Do you use table-of-contents for listing all the functions (and maybe variables) of a class in the beginning of big source code file? I know that alternative to that kind of listing would be to split up big files into smaller classes/files, so that their class declaration would be self-explanatory enough.. but some complex tasks require a lot of code. I'm not sure is it really worth it spending your time subdividing implementation into multiple of files? Or is it ok to create an index-listing additionally to the class/interface declaration?
EDIT:
To better illustrate how I use table-of-contents this is an example from my hobby project. It's actually not listing functions, but code blocks inside a function.. but you can probably get the idea anyway..
/*
CONTENTS
Order_mouse_from_to_points
Lines_intersecting_with_upper_point
Lines_intersecting_with_both_points
Lines_not_intersecting
Lines_intersecting_bottom_points
Update_intersection_range_indices
Rough_method
Normal_method
First_selected_item
Last_selected_item
Other_selected_item
*/
void SelectionManager::FindSelection()
{
// Order_mouse_from_to_points
...
// Lines_intersecting_with_upper_point
...
// Lines_intersecting_with_both_points
...
// Lines_not_intersecting
...
// Lines_intersecting_bottom_points
...
// Update_intersection_range_indices
for(...)
{
// Rough_method
....
// Normal_method
if(...)
{
// First_selected_item
...
// Last_selected_item
...
// Other_selected_item
...
}
}
}
Notice that index-items don't have spaces. Because of this I can click on one them and press F4 to jump to the item-usage, and F2 to jump back (simple visual studio find-next/prevous-shortcuts).
EDIT:
Another alternative solution to this indexing is using collapsed c# regions. You can configure visual studio to show only region names and hide all the code. Of course keyboard support for that source code navigation is pretty cumbersome...
I know that alternative to that kind of listing would be to split up big files into smaller classes/files, so that their class declaration would be self-explanatory enough.
Correct.
but some complex tasks require a lot of code
Incorrect. While a "lot" of code be required, long runs of code (over 25 lines) are a really bad idea.
actually not listing functions, but code blocks inside a function
Worse. A function that needs a table of contents must be decomposed into smaller functions.

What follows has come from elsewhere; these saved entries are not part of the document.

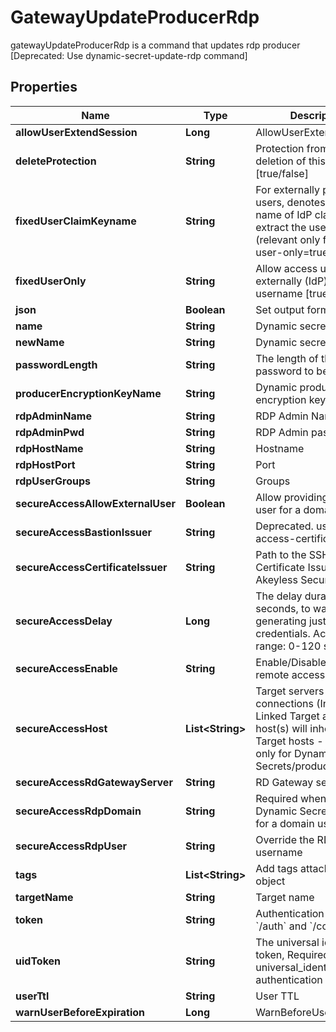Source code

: 

# GatewayUpdateProducerRdp

gatewayUpdateProducerRdp is a command that updates rdp producer [Deprecated: Use dynamic-secret-update-rdp command]

## Properties

| Name | Type | Description | Notes |
|------------ | ------------- | ------------- | -------------|
|**allowUserExtendSession** | **Long** | AllowUserExtendSession |  [optional] |
|**deleteProtection** | **String** | Protection from accidental deletion of this object [true/false] |  [optional] |
|**fixedUserClaimKeyname** | **String** | For externally provided users, denotes the key-name of IdP claim to extract the username from (relevant only for fixed-user-only&#x3D;true) |  [optional] |
|**fixedUserOnly** | **String** | Allow access using externally (IdP) provided username [true/false] |  [optional] |
|**json** | **Boolean** | Set output format to JSON |  [optional] |
|**name** | **String** | Dynamic secret name |  |
|**newName** | **String** | Dynamic secret name |  [optional] |
|**passwordLength** | **String** | The length of the password to be generated |  [optional] |
|**producerEncryptionKeyName** | **String** | Dynamic producer encryption key |  [optional] |
|**rdpAdminName** | **String** | RDP Admin Name |  [optional] |
|**rdpAdminPwd** | **String** | RDP Admin password |  [optional] |
|**rdpHostName** | **String** | Hostname |  [optional] |
|**rdpHostPort** | **String** | Port |  [optional] |
|**rdpUserGroups** | **String** | Groups |  [optional] |
|**secureAccessAllowExternalUser** | **Boolean** | Allow providing external user for a domain users |  [optional] |
|**secureAccessBastionIssuer** | **String** | Deprecated. use secure-access-certificate-issuer |  [optional] |
|**secureAccessCertificateIssuer** | **String** | Path to the SSH Certificate Issuer for your Akeyless Secure Access |  [optional] |
|**secureAccessDelay** | **Long** | The delay duration, in seconds, to wait after generating just-in-time credentials. Accepted range: 0-120 seconds |  [optional] |
|**secureAccessEnable** | **String** | Enable/Disable secure remote access [true/false] |  [optional] |
|**secureAccessHost** | **List&lt;String&gt;** | Target servers for connections (In case of Linked Target association, host(s) will inherit Linked Target hosts - Relevant only for Dynamic Secrets/producers) |  [optional] |
|**secureAccessRdGatewayServer** | **String** | RD Gateway server |  [optional] |
|**secureAccessRdpDomain** | **String** | Required when the Dynamic Secret is used for a domain user |  [optional] |
|**secureAccessRdpUser** | **String** | Override the RDP Domain username |  [optional] |
|**tags** | **List&lt;String&gt;** | Add tags attached to this object |  [optional] |
|**targetName** | **String** | Target name |  [optional] |
|**token** | **String** | Authentication token (see &#x60;/auth&#x60; and &#x60;/configure&#x60;) |  [optional] |
|**uidToken** | **String** | The universal identity token, Required only for universal_identity authentication |  [optional] |
|**userTtl** | **String** | User TTL |  [optional] |
|**warnUserBeforeExpiration** | **Long** | WarnBeforeUserExpiration |  [optional] |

I'm not sure is it really worth it spending your time subdividing implementation into multiple of files?
It is absolutely mandatory that you split things into smaller files. The folks that maintain, adapt and reuse your code need all the help they can get.
is it ok to create an index-listing additionally to the class/interface declaration?
No.
If you have to resort to this kind of trick, it's too big.
Also, many languages have tools to generate API docs from the code. Java, Python, C, C++ have documentation tools. Even with Javadoc, epydoc or Doxygen you still have to design things so that they are broken into intellectually manageable pieces.
Make things simpler.
Use a tool to create an index.
If you create a big index you'll have to maintain it as you change your code. Most modern IDEs create list of class members anyway. it seems like a waste of time to create such index.
I would never ever do this sort of busy-work in my code. The most I would do manually is insert a few lines at the top of the file/class explaining what this module did and how it is intended to be used.
If a list of methods and their interfaces would be useful, I generate them automatically, through a tool such as Doxygen.
I've done things like this. Not whole tables of contents, but a similar principle -- just ad-hoc links between comments and the exact piece of code in question. Also to link pieces of code that make the same simplifying assumptions that I suspect may need fixing up later.
You can use Visual Studio's task list to get a listing of certain types of comment. The format of the comments can be configured in Tools|Options, Environment\Task List. This isn't something I ended up using myself but it looks like it might help with navigating the code if you use this system a lot.
If you can split your method like that, you should probably write more methods. After this is done, you can use an IDE to give you the static call stack from the initial method.
EDIT: You can use Eclipse's 'Show Call Hierarchy' feature while programming.